UN VEICOLO INTELLIGENTE NON È AUTONOMO – Per “tecnologia autonoma” si intende quella che permette a un veicolo di circolare senza il controllo attivo e il monitoraggio di un operatore umano e per “veicolo autonomo” qualsiasi veicolo che ne sia dotato. Tuttavia, non può essere considerato “autonomo” un veicolo dotato di sistemi anticollisione, o di assistenza utili a monitorare gli angoli ciechi, di gestione delle frenate d'emergenza, di cruise control “intelligenti”, di allarme di superamento delle linee di corsia e, in generale, di qualsiasi tipo di dispositivo di assistenza alla guida che migliori la sicurezza, ma che sia comunque incapace, singolarmente o in combinazione con altri, di governare il veicolo senza l'intervento di un essere umano. Il disegno di legge considera equivalenti i veicoli dotati di tecnologia autonoma fin dall'origine e quelli modificati successivamente.

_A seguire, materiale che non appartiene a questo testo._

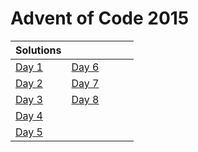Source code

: # Advent of Code 2015

| Solutions | | | | |
| :--- | :--- | :--- | :--- | :--- |
| [Day 1](day1) | [Day 6](day6) | | | |
| [Day 2](day2) | [Day 7](day7) | | | |
| [Day 3](day3) | [Day 8](day8) | | | |
| [Day 4](day4) | | | | |
| [Day 5](day5) | | | | |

ASSICURAZIONE OBBLIGATORIA PER 5 MILIONI – Un veicolo autonomo in fase di sperimentazione potrà circolare su una strada pubblica solo a patto che siano già stati condotti in precedenza dei test (evidentemente, su circuito o pista) per almeno 10mila km e solo a patto che a bordo vi sia un operatore appartenente all'azienda che detiene la tecnologia, o che sia da essa delegato alla guida, in grado di monitorare il funzionamento del veicolo stesso e d'intervenire, se necessario, per riprenderne il controllo attivo qualora il sistema autonomo vada in avaria. La sperimentazione potrà essere effettuata sulle strade pubbliche dello Stato della California solo se il detentore della tecnologia disporrà di una copertura assicurativa o di una fideiussione bancaria per almeno 5 milioni di dollari, o che sia in grado di dimostrare di sostenere una forma di auto-assicurazione per la stessa somma. Inoltre, ai fini della responsabilità legale, si assume che l'operatore sia definito “gestore” del veicolo autonomo quando è in grado di attivare il sistema di guida autonomo, indipendentemente dal fatto di essere o meno presente a bordo quando questo è inserito.

I REQUISITI DI SICUREZZA – Non è finita. L'azienda che intraprende la sperimentazione, oltre al rispetto di tutti i requisiti di sicurezza imposti dalle leggi dello Stato e al fatto che il sistema di guida autonomo non li alteri in nessun caso, dovrà garantire che il veicolo:

  • è dotato di un sistema di attivazione e disattivazione della tecnologia autonoma che può essere facilmente raggiungibile e azionabile da parte dell'operatore;
  • è dotato all'interno dell'abitacolo di un avvisatore visivo che avverte quando il sistema di guida autonomo è in funzione;
  • è dotato di un sistema di allarme che avvisa se il sistema di guida autonomo in funzione è in avaria. Qualora ciò accada, il veicolo dovrà chiedere all'operatore di riprendere il controllo del veicolo;
  • se quest'ultimo non è in grado di farlo o non è fisicamente presente a bordo, l'auto dovrà procedere in modalità autonoma fronteggiando in sicurezza il traffico circostante fino al completo arresto;
  • se la tecnologia autonoma installata sul veicolo richiede che l'operatore sia fisicamente presente all'interno quando la modalità di guida autonoma è inserita, il veicolo deve consentire all'operatore stesso di assumere il controllo in modi diversi, tra i quali, senza alcuna limitazione, con l'utilizzo del freno, del pedale dell'acceleratore e del volante;
  • qualora il sistema autonomo inserito vada in avaria, deve tassativamente avvertire l'operatore che il sistema stesso è stato disinserito.